The miRNA target prediction software PicTar, miRanda and targetScan were used to predict miRNA target on human RefSeq RNA followed by AGO CLIP-Seq data filtering. UCSC LiftOver was used to transform human RefSeq RNA to monkey genome with a cut-off of 0.5 phastCons conservation score to gain miRNA target on monkey genes

Comparative Genomics

6way conservation

Conservation prediction score among 6 species including Human (hg18), Chimp (panTro2), Gorilla (gorGor3), Orangutan (ponAbe2), Rhesus (rheMac2) and Marmoset (calJac3) are provided. phastCons conservation score predicts region conservation and mostCons predicts most conserved elements from phastCons, while phyloP conservation score predicts basewise conservation. The predicting procedure starts with pairwise alignments between monkey and 5 species, respectively, data of which are downloaded from UCSC. Then the main tools including multiz, a multiple alignment tool, phastCons, a conservation predicting tool and phyloP, a basewise conservation predicting tool, were used successively to calculate the conservation prediction score.

9way conservation

The same with 6way, but three more species were involved to predict conservation, which were Mouse (mm8), Rat (rn4) and Opossum (monDom5).

Chain

This track shows alignments of monkey to other genomes using a gap scoring system that allows longer gaps than traditional affine gap scoring systems. The chain track displays boxes joined together by either single or double lines. The boxes represent aligning regions.

Net

The net track shows the best monkey/other chain for every part of the other genome. It is useful for finding orthologous regions and for studying genome rearrangement.

Variation and Repeats

dbSNP

This track shows short genetic variations, mostly single base variation, from NCBI dbSNP database.

RepeatMasker

This track shows interspersed repeats and low complexity DNA sequences using Arian Smit's RepeatMasker program. The program outputs a detailed annotation of the repeats that are present in the query sequence represented by this track. RepeatMasker uses the Repbase Update library of repeats from the Genetic Information Research Institute (GIRI).

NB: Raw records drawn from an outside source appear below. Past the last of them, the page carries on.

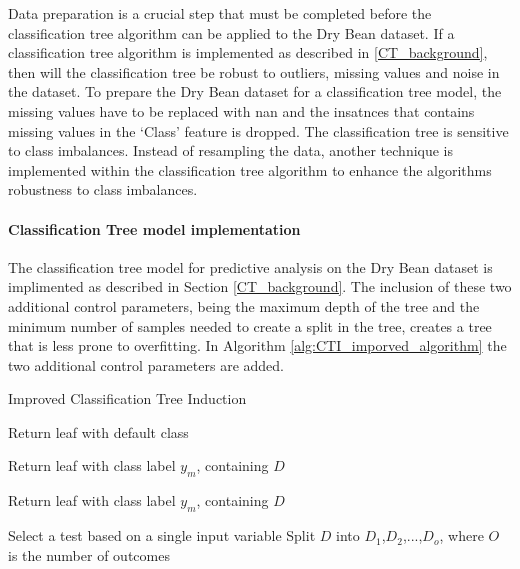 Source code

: \documentclass[10pt, conference]{IEEEtran}
\begin{document}
Data preparation is a crucial step that must be completed before the classification tree algorithm can be applied to the
Dry Bean dataset. If a classification tree algorithm is implemented as described in \ref{CT_background}, then will
the classification tree be robust to outliers, missing values and noise in the dataset.
To prepare the Dry Bean dataset for a classification tree model, the missing values have to be replaced
with \acrshort{nan} and the insatnces that contains missing values in the `Class' feature is dropped. The
classification tree is sensitive to class imbalances. Instead of resampling the data, another technique is implemented
within the classification tree algorithm to enhance the algorithms robustness to class imbalances.

\paragraph{Classification Tree model implementation}

The classification tree model for predictive analysis on the Dry Bean dataset is implimented as described
in Section \ref{CT_background}. The inclusion of these two additional control parameters, being the maximum depth of the tree
and the minimum number of samples needed to create a split in the tree, creates a tree that is less prone to
overfitting. In Algorithm \ref{alg:CTI_imporved_algorithm} the two additional control parameters are added.
\begin{algorithm}[H]
    \caption{Improved Classification Tree Induction}
    \label{alg:CTI_imporved_algorithm}
    \begin{algorithmic}[1]
                \State Return leaf with default class
            \EndIf
            
                \State Return leaf with class label $y_m$, containing $D$
            \EndIf

                \State Return leaf with class label $y_m$, containing $D$
            \EndIf

            \State Select a test based on a single input variable
            \State Split $D$ into $D_1$,$D_2$,...,$D_o$, where $O$ is the number of outcomes
                \State {}
            \EndFor
        \EndFunction
    \end{algorithmic}
\end{algorithm}
\end{document}
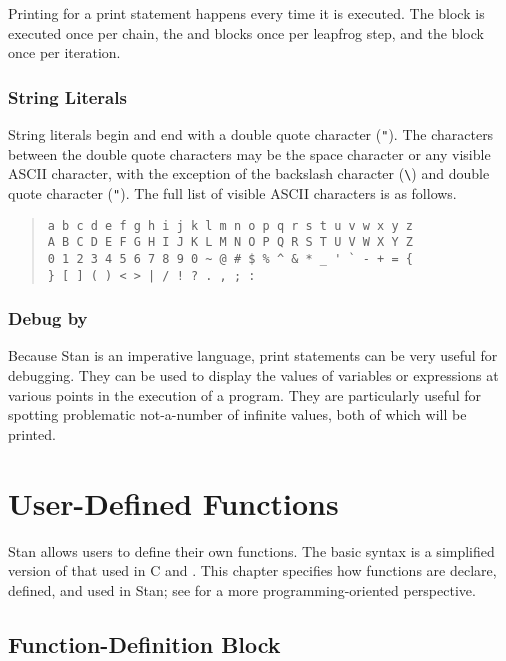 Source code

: Printing for a print statement happens every time it is executed.  The
 block is executed once per chain, the
 and  blocks once per leapfrog
step, and the  block once per iteration.

\subsection{String Literals}

String literals begin and end with a double quote character
(\Verb|"|).  The characters between the double quote characters may be
the space character or any visible ASCII character, with the exception
of the backslash character (\Verb|\|) and double quote character
(\Verb|"|).  The full list of visible ASCII characters is as follows.
%
\begin{quote}
\begin{Verbatim}
a b c d e f g h i j k l m n o p q r s t u v w x y z
A B C D E F G H I J K L M N O P Q R S T U V W X Y Z
0 1 2 3 4 5 6 7 8 9 0 ~ @ # $ % ^ & * _ ' ` - + = { 
} [ ] ( ) < > | / ! ? . , ; :
\end{Verbatim}
\end{quote}

\subsection{Debug by }

Because Stan is an imperative language, print statements can be very
useful for debugging.  They can be used to display the values of
variables or expressions at various points in the execution of a
program.  They are particularly useful for spotting problematic
not-a-number of infinite values, both of which will be printed.



\chapter{User-Defined Functions}\label{functions.chapter}%
%
\noindent
Stan allows users to define their own functions.  The basic syntax is
a simplified version of that used in C and \Cpp.  This chapter
specifies how functions are declare, defined, and used in Stan; see
 for a more programming-oriented
perspective.

\section{Function-Definition Block}

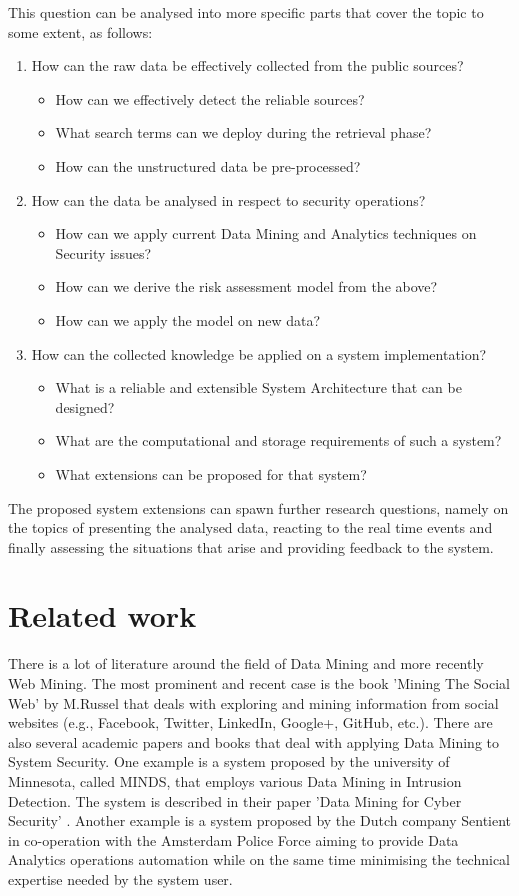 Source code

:\documentclass[12pt]{article}
\begin{document}
\noindent
This question can be analysed into more specific parts that cover the topic to some extent, as follows:

\begin{enumerate}
	\item How can the raw data be effectively collected from the public sources? 
	\begin{itemize}
		\item How can we effectively detect the reliable sources?
		\item What search terms can we deploy during the retrieval phase?
		\item How can the unstructured data be pre-processed? 
	\end{itemize}
	\item How can the data be analysed in respect to security operations?
	\begin{itemize}
		\item How can we apply current Data Mining and Analytics techniques on Security issues?
		\item How can we derive the risk assessment model from the above?
		\item How can we apply the model on new data?
	\end{itemize}
	\item	How can the collected knowledge be applied on a system implementation?
	\begin{itemize}
		\item What is a reliable and extensible System Architecture that can be designed?
		\item What are the computational and storage requirements of such a system?
		\item What extensions can be proposed for that system?
	\end{itemize}
\end{enumerate}

The proposed system extensions can spawn further research questions, namely on the topics of presenting the analysed data, reacting to the real time events and finally assessing the situations that arise and providing feedback to the system.


\section{Related work}
There is a lot of literature around the field of Data Mining and more recently Web Mining. The most prominent and recent case is the book 'Mining The Social Web' by M.Russel \cite{socialweb} that deals with exploring and mining information from social websites (e.g., Facebook, Twitter, LinkedIn, Google+, GitHub, etc.). There are also several academic papers and books that deal with applying Data Mining to System Security. One example is a system proposed by the university of Minnesota, called MINDS, that employs various Data Mining in Intrusion Detection. The system is described in their paper 'Data Mining for Cyber Security' \cite{minds}.  Another example is a system proposed by the Dutch company Sentient in co-operation with the Amsterdam Police Force \cite{police} aiming to provide Data Analytics operations automation while on the same time minimising the technical expertise needed by the system user. 
\end{document}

This track displays up to ten different classes of repeats:

  1. Short interspersed nuclear elements (SINE), which include ALUs
  2. Long interspersed nuclear elements (LINE)
  3. Long terminal repeat elements (LTR), which include retroposons
  4. DNA repeat elements (DNA)
  5. Simple repeats (micro-satellites)
  6. Low complexity repeats
  7. Satellite repeats
  8. RNA repeats (including RNA, tRNA, rRNA, snRNA, scRNA, srpRNA)
  9. Other repeats, which includes class RC (Rolling Circle)
  10. Unknown

A "?" at the end of the "Family" or "Class" (for example, DNA?) signifies that the curator was unsure of the classification. At some point in the future, either the "?" will be removed or the classification will be changed.

Simple Repeats

This track displays simple tandem repeats (possibly imperfect repeats) located by TRF (Tandem Repeats Finder). These repeats can occur within coding regions of genes and may be quite polymorphic. Repeat expansions are sometimes associated with specific diseases.

CNV from DGV

This track displays copy number variations from DGV (Database of Genomic Variants).

CNV from dbVar

This track displays copy number variations from dbVar (Database of genomic structural variation ).